Father Rutler is Pastor of the Church of Saint Michael in New York City. He is the author of twenty-five books and many essays, and has lectured widely at home and abroad.
Like the optimist who sees a glass of water half-full and the pessimist who sees it half-empty, people assess the times in which they live by their personality. Each age has had its crises, but the time in which we live seems especially fit to the description with which Dickens began A Tale of Two Cities: “It was the best of times, it was the worst of times, it was the age of wisdom, it was the age of foolishness, it was the epoch of belief, it was the epoch of incredulity, it was the season of Light, it was the season of Darkness…”
While other generations have known philosophical and physical conflicts, ours is conspicuous for an evaporation of moral certitudes by which good and bad are judged.
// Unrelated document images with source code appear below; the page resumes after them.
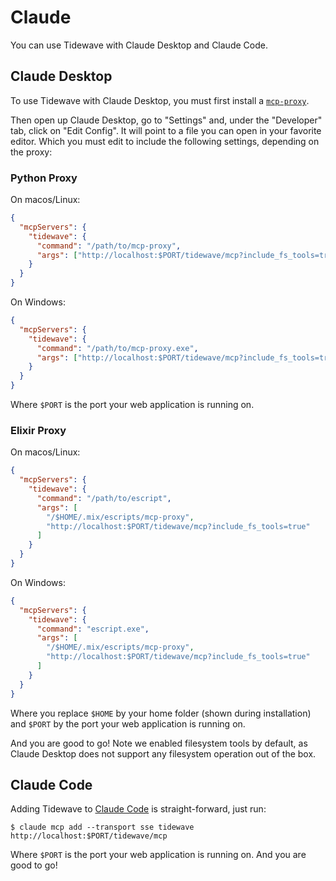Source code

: # Claude

You can use Tidewave with Claude Desktop and Claude Code.

## Claude Desktop

To use Tidewave with Claude Desktop, you must first install
a [`mcp-proxy`](../guides/mcp_proxy.md).

Then open up Claude Desktop, go to "Settings" and, under the
"Developer" tab, click on "Edit Config". It will point to a file
you can open in your favorite editor. Which you must edit to
include the following settings, depending on the proxy:

<!-- tabs-open -->

### Python Proxy

On macos/Linux:

```json
{
  "mcpServers": {
    "tidewave": {
      "command": "/path/to/mcp-proxy",
      "args": ["http://localhost:$PORT/tidewave/mcp?include_fs_tools=true"]
    }
  }
}
```

On Windows:

```json
{
  "mcpServers": {
    "tidewave": {
      "command": "/path/to/mcp-proxy.exe",
      "args": ["http://localhost:$PORT/tidewave/mcp?include_fs_tools=true"]
    }
  }
}
```

Where `$PORT` is the port your web application is running on.

### Elixir Proxy

On macos/Linux:

```json
{
  "mcpServers": {
    "tidewave": {
      "command": "/path/to/escript",
      "args": [
        "/$HOME/.mix/escripts/mcp-proxy",
        "http://localhost:$PORT/tidewave/mcp?include_fs_tools=true"
      ]
    }
  }
}
```

On Windows:

```json
{
  "mcpServers": {
    "tidewave": {
      "command": "escript.exe",
      "args": [
        "/$HOME/.mix/escripts/mcp-proxy",
        "http://localhost:$PORT/tidewave/mcp?include_fs_tools=true"
      ]
    }
  }
}
```

Where you replace `$HOME` by your home folder (shown during installation)
and `$PORT` by the port your web application is running on.

<!-- tabs-close -->

And you are good to go! Note we enabled filesystem tools by default, as Claude Desktop does not support any filesystem operation out of the box.

## Claude Code

Adding Tidewave to [Claude Code](https://docs.anthropic.com/en/docs/agents-and-tools/claude-code/overview)
is straight-forward, just run:

```shell
$ claude mcp add --transport sse tidewave http://localhost:$PORT/tidewave/mcp
```

Where `$PORT` is the port your web application is running on. And you are good to go!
Our Lord warned against pessimism (Luke 17:23), but he also cautioned against the deceits of false optimists who would caricature Christ to promote evil (Matthew 24).
The Catechism is clear: “Before Christ’s second coming the Church must pass through a final trial that will shake the faith of many believers. The persecution that accompanies her pilgrimage on earth will unveil the ‘mystery of iniquity’ in the form of a religious deception offering men an apparent solution to their problems at the price of apostasy from the truth” (CCC 675).
No cogent veteran of the last century, with its mega-villains, could deny the existence of Satan. But the Lord of Death and Prince of Lies employs his agents to kill babies, shatter families, corrupt priests, and mock the Church. Each modern economic, sexual, and artistic “liberation” has masqueraded as an “angel of Light” (2 Corinthians 11:14).
In the fourteenth century Saint Bridget of Sweden predicted: “During the first part of (the Antichrist’s) reign, he plays more the part of sanctity; but when he gains complete control, he persecutes the Church of God and reveals all his wickedness.”
During the bicentennial of our own nation, the future St. John Paul II said in Philadelphia to a crowd not altogether paying attention: “We are now standing in the face of the greatest historical confrontation humanity has ever experienced. I do not think that the wide circle of the American Society, or the whole wide circle of the Christian Community realize this fully. We are now facing the final confrontation between the Church and the anti-Church, between the Gospel and the anti-Gospel, between Christ and the antichrist.”
In dealing with “principalities and powers not of this world” (Ephesians 6:12), human politics and social reforms to fight them are as useless as a pea shooter. Spiritual combat begins and ends with worship of the one true God in His one true Church. The prime Antichrist hates that the most. Around the year 300, Abba Apollo said, “The Devil has no knees, . . . he cannot worship, he cannot adore.”